A professora de música
- Beto Scandiuzzi

- 8 de mai. de 2020
- 2 min de leitura
Um amigo argentino de longa data me enviou dias desses um vídeo cruzando o aeroporto Charles de Gaulle de Paris mostrando um tipo tocando um piano de calda branco com uma pequena e silenciosa plateia ao redor. Deve ser anterior a esses tempos de Covid-19, quando ainda se podia viajar sem medo do bicho. Até aí nenhuma novidade, muitos aeroportos, estações de trem, de metrô em vários países tomaram a iniciativa de colocar pianos à disposição das pessoas comuns para que pudessem se aventurar.
O inusitado do episódio foi que, coincidentemente à sua passagem pelo lugar, soou no ar um tango, não um qualquer, não, simplesmente “Por una cabeza”, de Gardel. Me disse que, ao ouvir a música, parou de imediato, voltou sobre os próprios passos, se aproximou do músico buscando alguma identidade, algum conhecido, talvez o espírito valente do maestro Marianito Mores, mas não, era um tipo comum, jovem, barbudo, camiseta do Cristiano Ronaldo dos tempos do Real Madrid e aparência de árabe.
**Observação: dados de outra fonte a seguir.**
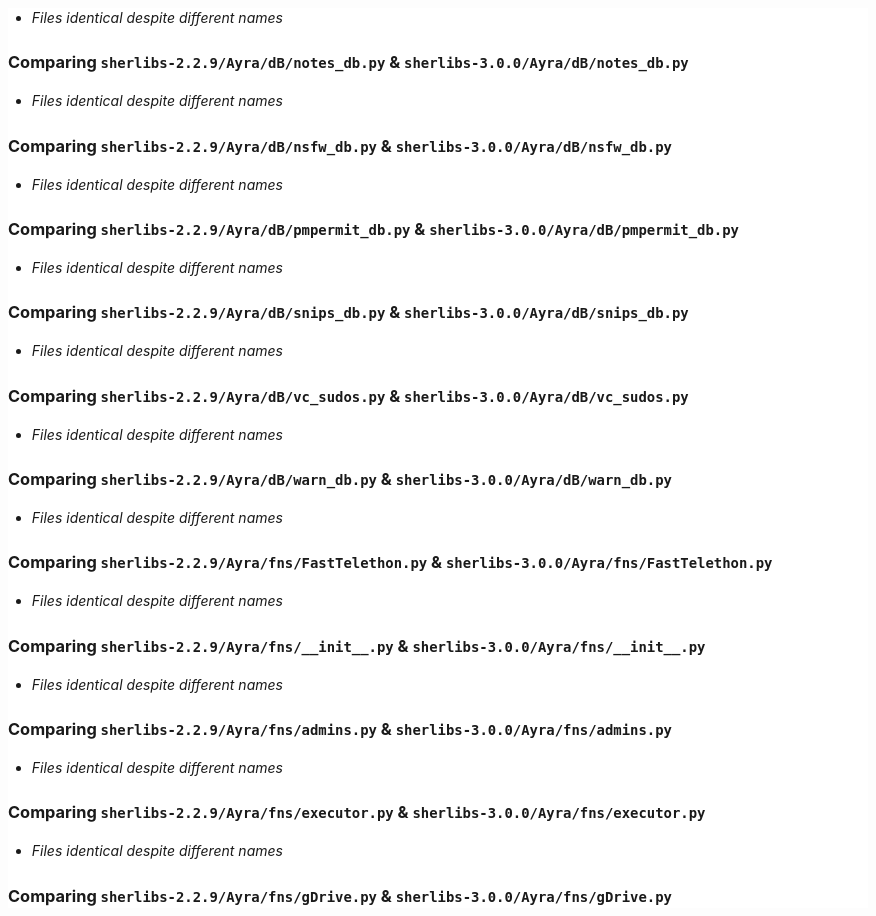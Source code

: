  * *Files identical despite different names*

### Comparing `sherlibs-2.2.9/Ayra/dB/notes_db.py` & `sherlibs-3.0.0/Ayra/dB/notes_db.py`

 * *Files identical despite different names*

### Comparing `sherlibs-2.2.9/Ayra/dB/nsfw_db.py` & `sherlibs-3.0.0/Ayra/dB/nsfw_db.py`

 * *Files identical despite different names*

### Comparing `sherlibs-2.2.9/Ayra/dB/pmpermit_db.py` & `sherlibs-3.0.0/Ayra/dB/pmpermit_db.py`

 * *Files identical despite different names*

### Comparing `sherlibs-2.2.9/Ayra/dB/snips_db.py` & `sherlibs-3.0.0/Ayra/dB/snips_db.py`

 * *Files identical despite different names*

### Comparing `sherlibs-2.2.9/Ayra/dB/vc_sudos.py` & `sherlibs-3.0.0/Ayra/dB/vc_sudos.py`

 * *Files identical despite different names*

### Comparing `sherlibs-2.2.9/Ayra/dB/warn_db.py` & `sherlibs-3.0.0/Ayra/dB/warn_db.py`

 * *Files identical despite different names*

### Comparing `sherlibs-2.2.9/Ayra/fns/FastTelethon.py` & `sherlibs-3.0.0/Ayra/fns/FastTelethon.py`

 * *Files identical despite different names*

### Comparing `sherlibs-2.2.9/Ayra/fns/__init__.py` & `sherlibs-3.0.0/Ayra/fns/__init__.py`

 * *Files identical despite different names*

### Comparing `sherlibs-2.2.9/Ayra/fns/admins.py` & `sherlibs-3.0.0/Ayra/fns/admins.py`

 * *Files identical despite different names*

### Comparing `sherlibs-2.2.9/Ayra/fns/executor.py` & `sherlibs-3.0.0/Ayra/fns/executor.py`

 * *Files identical despite different names*

### Comparing `sherlibs-2.2.9/Ayra/fns/gDrive.py` & `sherlibs-3.0.0/Ayra/fns/gDrive.py`
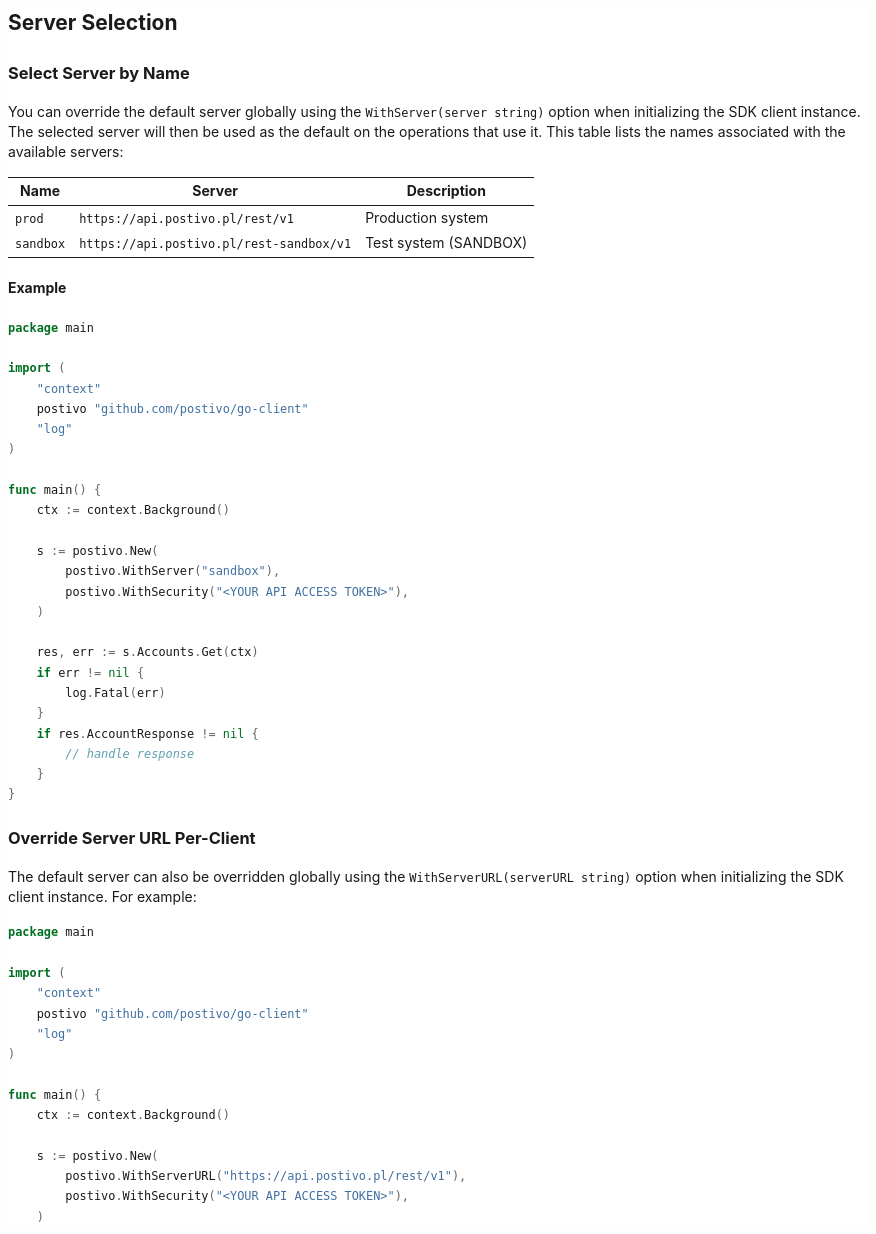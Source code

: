 
## Server Selection

### Select Server by Name

You can override the default server globally using the `WithServer(server string)` option when initializing the SDK client instance. The selected server will then be used as the default on the operations that use it. This table lists the names associated with the available servers:

| Name      | Server                                   | Description           |
| --------- | ---------------------------------------- | --------------------- |
| `prod`    | `https://api.postivo.pl/rest/v1`         | Production system     |
| `sandbox` | `https://api.postivo.pl/rest-sandbox/v1` | Test system (SANDBOX) |

#### Example

```go
package main

import (
	"context"
	postivo "github.com/postivo/go-client"
	"log"
)

func main() {
	ctx := context.Background()

	s := postivo.New(
		postivo.WithServer("sandbox"),
		postivo.WithSecurity("<YOUR API ACCESS TOKEN>"),
	)

	res, err := s.Accounts.Get(ctx)
	if err != nil {
		log.Fatal(err)
	}
	if res.AccountResponse != nil {
		// handle response
	}
}

```

### Override Server URL Per-Client

The default server can also be overridden globally using the `WithServerURL(serverURL string)` option when initializing the SDK client instance. For example:
```go
package main

import (
	"context"
	postivo "github.com/postivo/go-client"
	"log"
)

func main() {
	ctx := context.Background()

	s := postivo.New(
		postivo.WithServerURL("https://api.postivo.pl/rest/v1"),
		postivo.WithSecurity("<YOUR API ACCESS TOKEN>"),
	)
```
E debitou o acontecido a essas coincidências do destino.
A ideia de colocar o piano nesses lugares públicos, à parte de entreter passageiros estressados em longas esperas, é aproximar a gente comum de um instrumento caro, elitista e acessível a poucos. E a aposta é alta quando o colocam em lugares menos sofisticados como a rodoviária de São Paulo, onde pude várias vezes comprovar o talento de desconhecidos.
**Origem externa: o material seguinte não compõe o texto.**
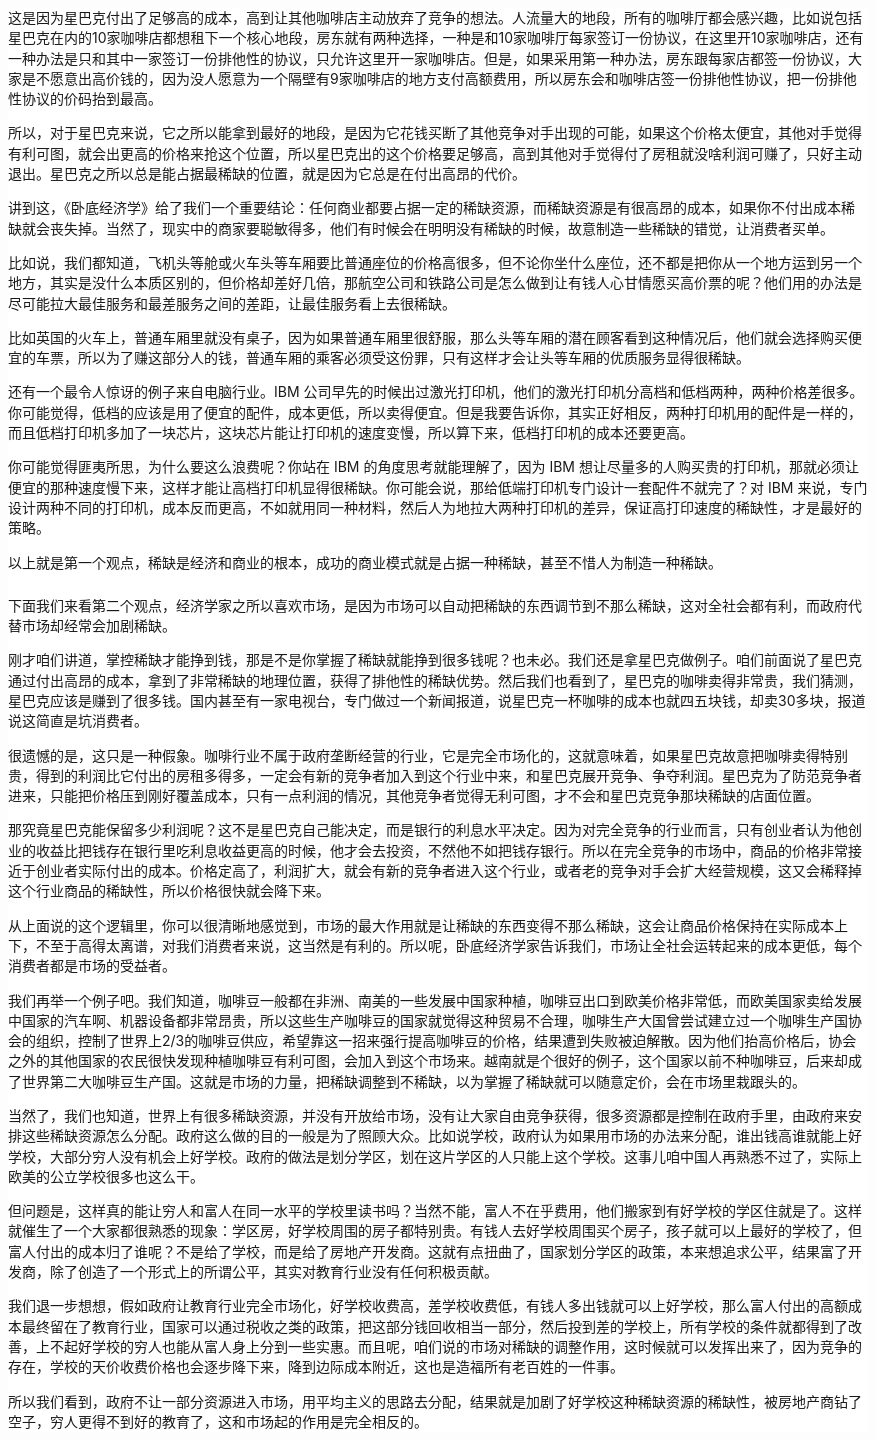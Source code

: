 这是因为星巴克付出了足够高的成本，高到让其他咖啡店主动放弃了竞争的想法。人流量大的地段，所有的咖啡厅都会感兴趣，比如说包括星巴克在内的10家咖啡店都想租下一个核心地段，房东就有两种选择，一种是和10家咖啡厅每家签订一份协议，在这里开10家咖啡店，还有一种办法是只和其中一家签订一份排他性的协议，只允许这里开一家咖啡店。但是，如果采用第一种办法，房东跟每家店都签一份协议，大家是不愿意出高价钱的，因为没人愿意为一个隔壁有9家咖啡店的地方支付高额费用，所以房东会和咖啡店签一份排他性协议，把一份排他性协议的价码抬到最高。

所以，对于星巴克来说，它之所以能拿到最好的地段，是因为它花钱买断了其他竞争对手出现的可能，如果这个价格太便宜，其他对手觉得有利可图，就会出更高的价格来抢这个位置，所以星巴克出的这个价格要足够高，高到其他对手觉得付了房租就没啥利润可赚了，只好主动退出。星巴克之所以总是能占据最稀缺的位置，就是因为它总是在付出高昂的代价。

讲到这，《卧底经济学》给了我们一个重要结论：任何商业都要占据一定的稀缺资源，而稀缺资源是有很高昂的成本，如果你不付出成本稀缺就会丧失掉。当然了，现实中的商家要聪敏得多，他们有时候会在明明没有稀缺的时候，故意制造一些稀缺的错觉，让消费者买单。

比如说，我们都知道，飞机头等舱或火车头等车厢要比普通座位的价格高很多，但不论你坐什么座位，还不都是把你从一个地方运到另一个地方，其实是没什么本质区别的，但价格却差好几倍，那航空公司和铁路公司是怎么做到让有钱人心甘情愿买高价票的呢？他们用的办法是尽可能拉大最佳服务和最差服务之间的差距，让最佳服务看上去很稀缺。

比如英国的火车上，普通车厢里就没有桌子，因为如果普通车厢里很舒服，那么头等车厢的潜在顾客看到这种情况后，他们就会选择购买便宜的车票，所以为了赚这部分人的钱，普通车厢的乘客必须受这份罪，只有这样才会让头等车厢的优质服务显得很稀缺。

还有一个最令人惊讶的例子来自电脑行业。IBM 公司早先的时候出过激光打印机，他们的激光打印机分高档和低档两种，两种价格差很多。你可能觉得，低档的应该是用了便宜的配件，成本更低，所以卖得便宜。但是我要告诉你，其实正好相反，两种打印机用的配件是一样的，而且低档打印机多加了一块芯片，这块芯片能让打印机的速度变慢，所以算下来，低档打印机的成本还要更高。

你可能觉得匪夷所思，为什么要这么浪费呢？你站在 IBM 的角度思考就能理解了，因为 IBM 想让尽量多的人购买贵的打印机，那就必须让便宜的那种速度慢下来，这样才能让高档打印机显得很稀缺。你可能会说，那给低端打印机专门设计一套配件不就完了？对 IBM 来说，专门设计两种不同的打印机，成本反而更高，不如就用同一种材料，然后人为地拉大两种打印机的差异，保证高打印速度的稀缺性，才是最好的策略。

以上就是第一个观点，稀缺是经济和商业的根本，成功的商业模式就是占据一种稀缺，甚至不惜人为制造一种稀缺。

###   



下面我们来看第二个观点，经济学家之所以喜欢市场，是因为市场可以自动把稀缺的东西调节到不那么稀缺，这对全社会都有利，而政府代替市场却经常会加剧稀缺。

刚才咱们讲道，掌控稀缺才能挣到钱，那是不是你掌握了稀缺就能挣到很多钱呢？也未必。我们还是拿星巴克做例子。咱们前面说了星巴克通过付出高昂的成本，拿到了非常稀缺的地理位置，获得了排他性的稀缺优势。然后我们也看到了，星巴克的咖啡卖得非常贵，我们猜测，星巴克应该是赚到了很多钱。国内甚至有一家电视台，专门做过一个新闻报道，说星巴克一杯咖啡的成本也就四五块钱，却卖30多块，报道说这简直是坑消费者。

很遗憾的是，这只是一种假象。咖啡行业不属于政府垄断经营的行业，它是完全市场化的，这就意味着，如果星巴克故意把咖啡卖得特别贵，得到的利润比它付出的房租多得多，一定会有新的竞争者加入到这个行业中来，和星巴克展开竞争、争夺利润。星巴克为了防范竞争者进来，只能把价格压到刚好覆盖成本，只有一点利润的情况，其他竞争者觉得无利可图，才不会和星巴克竞争那块稀缺的店面位置。

那究竟星巴克能保留多少利润呢？这不是星巴克自己能决定，而是银行的利息水平决定。因为对完全竞争的行业而言，只有创业者认为他创业的收益比把钱存在银行里吃利息收益更高的时候，他才会去投资，不然他不如把钱存银行。所以在完全竞争的市场中，商品的价格非常接近于创业者实际付出的成本。价格定高了，利润扩大，就会有新的竞争者进入这个行业，或者老的竞争对手会扩大经营规模，这又会稀释掉这个行业商品的稀缺性，所以价格很快就会降下来。

从上面说的这个逻辑里，你可以很清晰地感觉到，市场的最大作用就是让稀缺的东西变得不那么稀缺，这会让商品价格保持在实际成本上下，不至于高得太离谱，对我们消费者来说，这当然是有利的。所以呢，卧底经济学家告诉我们，市场让全社会运转起来的成本更低，每个消费者都是市场的受益者。

我们再举一个例子吧。我们知道，咖啡豆一般都在非洲、南美的一些发展中国家种植，咖啡豆出口到欧美价格非常低，而欧美国家卖给发展中国家的汽车啊、机器设备都非常昂贵，所以这些生产咖啡豆的国家就觉得这种贸易不合理，咖啡生产大国曾尝试建立过一个咖啡生产国协会的组织，控制了世界上2/3的咖啡豆供应，希望靠这一招来强行提高咖啡豆的价格，结果遭到失败被迫解散。因为他们抬高价格后，协会之外的其他国家的农民很快发现种植咖啡豆有利可图，会加入到这个市场来。越南就是个很好的例子，这个国家以前不种咖啡豆，后来却成了世界第二大咖啡豆生产国。这就是市场的力量，把稀缺调整到不稀缺，以为掌握了稀缺就可以随意定价，会在市场里栽跟头的。

当然了，我们也知道，世界上有很多稀缺资源，并没有开放给市场，没有让大家自由竞争获得，很多资源都是控制在政府手里，由政府来安排这些稀缺资源怎么分配。政府这么做的目的一般是为了照顾大众。比如说学校，政府认为如果用市场的办法来分配，谁出钱高谁就能上好学校，大部分穷人没有机会上好学校。政府的做法是划分学区，划在这片学区的人只能上这个学校。这事儿咱中国人再熟悉不过了，实际上欧美的公立学校很多也这么干。

但问题是，这样真的能让穷人和富人在同一水平的学校里读书吗？当然不能，富人不在乎费用，他们搬家到有好学校的学区住就是了。这样就催生了一个大家都很熟悉的现象：学区房，好学校周围的房子都特别贵。有钱人去好学校周围买个房子，孩子就可以上最好的学校了，但富人付出的成本归了谁呢？不是给了学校，而是给了房地产开发商。这就有点扭曲了，国家划分学区的政策，本来想追求公平，结果富了开发商，除了创造了一个形式上的所谓公平，其实对教育行业没有任何积极贡献。

我们退一步想想，假如政府让教育行业完全市场化，好学校收费高，差学校收费低，有钱人多出钱就可以上好学校，那么富人付出的高额成本最终留在了教育行业，国家可以通过税收之类的政策，把这部分钱回收相当一部分，然后投到差的学校上，所有学校的条件就都得到了改善，上不起好学校的穷人也能从富人身上分到一些实惠。而且呢，咱们说的市场对稀缺的调整作用，这时候就可以发挥出来了，因为竞争的存在，学校的天价收费价格也会逐步降下来，降到边际成本附近，这也是造福所有老百姓的一件事。

所以我们看到，政府不让一部分资源进入市场，用平均主义的思路去分配，结果就是加剧了好学校这种稀缺资源的稀缺性，被房地产商钻了空子，穷人更得不到好的教育了，这和市场起的作用是完全相反的。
Me lembro que já era adolescente, catorze, quinze anos, quando escutei por primeira vez a professora de música, dona Léa se chamava, tocar umas músicas no piano do colégio. Eu nunca soube que músicas eram, se de Chopin, Rachmaninoff ou Villa-Lobos, que eu tão pouco conhecia. O certo é que nunca pude esquecer aquelas notas suaves, melódicas, impactantes que vinham daquelas mãos mágicas, seguras, deslizando de um lado a outro pelo teclado em preto e branco. O fato dela saber tocar piano lhe dava uma aura distinta, superior às das outras professoras, pelo menos a mim me parecia, e sempre que escuto uma música num piano me lembro dela.
Saí da sala de música pisando no ar, flutuando, como que envolto em nuvens vaporosas, convicto de que seria um dia um pianista à altura de, no mínimo, da professora, a dona Léa, eu ainda não tinha outras referências. Os anos se passaram e eu nunca tentei cumprir a promessa nem com o piano nem com qualquer outro instrumento musical. Tão pouco cheguei a cumprir com outro sonho, esse mais antigo, de criança, ser maquinista da Cia. Mogiana.